Stored data entries
= = = = = = =
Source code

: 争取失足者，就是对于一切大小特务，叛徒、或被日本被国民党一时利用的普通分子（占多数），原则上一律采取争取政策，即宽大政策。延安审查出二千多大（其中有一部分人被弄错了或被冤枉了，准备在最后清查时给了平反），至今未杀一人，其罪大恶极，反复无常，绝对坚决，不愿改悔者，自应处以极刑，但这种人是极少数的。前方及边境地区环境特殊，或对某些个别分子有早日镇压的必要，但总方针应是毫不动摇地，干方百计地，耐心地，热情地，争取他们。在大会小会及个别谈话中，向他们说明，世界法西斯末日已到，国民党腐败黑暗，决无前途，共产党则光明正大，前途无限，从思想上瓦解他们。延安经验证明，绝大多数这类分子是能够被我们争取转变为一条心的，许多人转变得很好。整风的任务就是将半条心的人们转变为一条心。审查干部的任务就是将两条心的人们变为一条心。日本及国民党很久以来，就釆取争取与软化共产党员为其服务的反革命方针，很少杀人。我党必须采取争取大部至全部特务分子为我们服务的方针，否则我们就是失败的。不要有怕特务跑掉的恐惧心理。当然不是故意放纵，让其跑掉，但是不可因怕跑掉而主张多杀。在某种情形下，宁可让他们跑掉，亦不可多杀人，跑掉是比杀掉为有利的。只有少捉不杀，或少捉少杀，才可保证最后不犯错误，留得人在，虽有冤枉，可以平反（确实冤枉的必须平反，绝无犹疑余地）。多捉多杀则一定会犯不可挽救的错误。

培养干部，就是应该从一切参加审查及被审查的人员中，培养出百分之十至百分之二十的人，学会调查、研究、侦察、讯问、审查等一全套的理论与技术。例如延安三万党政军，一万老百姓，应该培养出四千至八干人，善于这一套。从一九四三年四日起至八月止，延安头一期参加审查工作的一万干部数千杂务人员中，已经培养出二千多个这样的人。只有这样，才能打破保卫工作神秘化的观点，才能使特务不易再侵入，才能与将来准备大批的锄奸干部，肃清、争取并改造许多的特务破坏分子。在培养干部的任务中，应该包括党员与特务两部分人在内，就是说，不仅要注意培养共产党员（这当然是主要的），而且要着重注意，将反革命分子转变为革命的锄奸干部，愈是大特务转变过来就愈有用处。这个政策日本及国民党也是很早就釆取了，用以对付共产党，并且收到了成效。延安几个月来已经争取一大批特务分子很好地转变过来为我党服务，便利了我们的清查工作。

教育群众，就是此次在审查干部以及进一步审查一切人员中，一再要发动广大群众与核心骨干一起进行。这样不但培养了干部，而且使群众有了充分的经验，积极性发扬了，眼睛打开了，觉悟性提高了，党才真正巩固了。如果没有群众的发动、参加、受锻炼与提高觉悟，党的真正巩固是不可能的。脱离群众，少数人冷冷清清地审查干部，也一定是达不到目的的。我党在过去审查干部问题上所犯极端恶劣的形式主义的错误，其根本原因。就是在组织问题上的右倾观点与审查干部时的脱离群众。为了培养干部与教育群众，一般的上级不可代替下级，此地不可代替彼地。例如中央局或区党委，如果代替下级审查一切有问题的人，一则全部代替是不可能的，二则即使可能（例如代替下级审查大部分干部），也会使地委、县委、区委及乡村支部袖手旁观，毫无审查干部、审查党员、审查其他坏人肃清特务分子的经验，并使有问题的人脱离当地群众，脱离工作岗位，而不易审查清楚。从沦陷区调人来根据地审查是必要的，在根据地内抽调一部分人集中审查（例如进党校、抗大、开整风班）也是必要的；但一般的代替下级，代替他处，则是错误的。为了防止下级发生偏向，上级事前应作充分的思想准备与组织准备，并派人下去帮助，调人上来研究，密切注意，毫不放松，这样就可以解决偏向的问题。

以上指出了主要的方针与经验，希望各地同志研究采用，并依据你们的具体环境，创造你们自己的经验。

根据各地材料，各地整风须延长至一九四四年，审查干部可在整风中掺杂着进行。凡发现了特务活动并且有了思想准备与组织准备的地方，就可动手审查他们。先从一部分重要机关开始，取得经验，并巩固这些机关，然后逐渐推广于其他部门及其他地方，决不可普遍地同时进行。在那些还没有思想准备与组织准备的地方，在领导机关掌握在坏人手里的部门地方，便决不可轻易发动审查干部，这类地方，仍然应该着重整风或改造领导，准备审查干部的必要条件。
= = = = = = =
Reproduce the whole of the records exactly, so that no line differs from the source above.

Source code

: 争取失足者，就是对于一切大小特务，叛徒、或被日本被国民党一时利用的普通分子（占多数），原则上一律采取争取政策，即宽大政策。延安审查出二千多大（其中有一部分人被弄错了或被冤枉了，准备在最后清查时给了平反），至今未杀一人，其罪大恶极，反复无常，绝对坚决，不愿改悔者，自应处以极刑，但这种人是极少数的。前方及边境地区环境特殊，或对某些个别分子有早日镇压的必要，但总方针应是毫不动摇地，干方百计地，耐心地，热情地，争取他们。在大会小会及个别谈话中，向他们说明，世界法西斯末日已到，国民党腐败黑暗，决无前途，共产党则光明正大，前途无限，从思想上瓦解他们。延安经验证明，绝大多数这类分子是能够被我们争取转变为一条心的，许多人转变得很好。整风的任务就是将半条心的人们转变为一条心。审查干部的任务就是将两条心的人们变为一条心。日本及国民党很久以来，就釆取争取与软化共产党员为其服务的反革命方针，很少杀人。我党必须采取争取大部至全部特务分子为我们服务的方针，否则我们就是失败的。不要有怕特务跑掉的恐惧心理。当然不是故意放纵，让其跑掉，但是不可因怕跑掉而主张多杀。在某种情形下，宁可让他们跑掉，亦不可多杀人，跑掉是比杀掉为有利的。只有少捉不杀，或少捉少杀，才可保证最后不犯错误，留得人在，虽有冤枉，可以平反（确实冤枉的必须平反，绝无犹疑余地）。多捉多杀则一定会犯不可挽救的错误。

培养干部，就是应该从一切参加审查及被审查的人员中，培养出百分之十至百分之二十的人，学会调查、研究、侦察、讯问、审查等一全套的理论与技术。例如延安三万党政军，一万老百姓，应该培养出四千至八干人，善于这一套。从一九四三年四日起至八月止，延安头一期参加审查工作的一万干部数千杂务人员中，已经培养出二千多个这样的人。只有这样，才能打破保卫工作神秘化的观点，才能使特务不易再侵入，才能与将来准备大批的锄奸干部，肃清、争取并改造许多的特务破坏分子。在培养干部的任务中，应该包括党员与特务两部分人在内，就是说，不仅要注意培养共产党员（这当然是主要的），而且要着重注意，将反革命分子转变为革命的锄奸干部，愈是大特务转变过来就愈有用处。这个政策日本及国民党也是很早就釆取了，用以对付共产党，并且收到了成效。延安几个月来已经争取一大批特务分子很好地转变过来为我党服务，便利了我们的清查工作。

教育群众，就是此次在审查干部以及进一步审查一切人员中，一再要发动广大群众与核心骨干一起进行。这样不但培养了干部，而且使群众有了充分的经验，积极性发扬了，眼睛打开了，觉悟性提高了，党才真正巩固了。如果没有群众的发动、参加、受锻炼与提高觉悟，党的真正巩固是不可能的。脱离群众，少数人冷冷清清地审查干部，也一定是达不到目的的。我党在过去审查干部问题上所犯极端恶劣的形式主义的错误，其根本原因。就是在组织问题上的右倾观点与审查干部时的脱离群众。为了培养干部与教育群众，一般的上级不可代替下级，此地不可代替彼地。例如中央局或区党委，如果代替下级审查一切有问题的人，一则全部代替是不可能的，二则即使可能（例如代替下级审查大部分干部），也会使地委、县委、区委及乡村支部袖手旁观，毫无审查干部、审查党员、审查其他坏人肃清特务分子的经验，并使有问题的人脱离当地群众，脱离工作岗位，而不易审查清楚。从沦陷区调人来根据地审查是必要的，在根据地内抽调一部分人集中审查（例如进党校、抗大、开整风班）也是必要的；但一般的代替下级，代替他处，则是错误的。为了防止下级发生偏向，上级事前应作充分的思想准备与组织准备，并派人下去帮助，调人上来研究，密切注意，毫不放松，这样就可以解决偏向的问题。

以上指出了主要的方针与经验，希望各地同志研究采用，并依据你们的具体环境，创造你们自己的经验。

根据各地材料，各地整风须延长至一九四四年，审查干部可在整风中掺杂着进行。凡发现了特务活动并且有了思想准备与组织准备的地方，就可动手审查他们。先从一部分重要机关开始，取得经验，并巩固这些机关，然后逐渐推广于其他部门及其他地方，决不可普遍地同时进行。在那些还没有思想准备与组织准备的地方，在领导机关掌握在坏人手里的部门地方，便决不可轻易发动审查干部，这类地方，仍然应该着重整风或改造领导，准备审查干部的必要条件。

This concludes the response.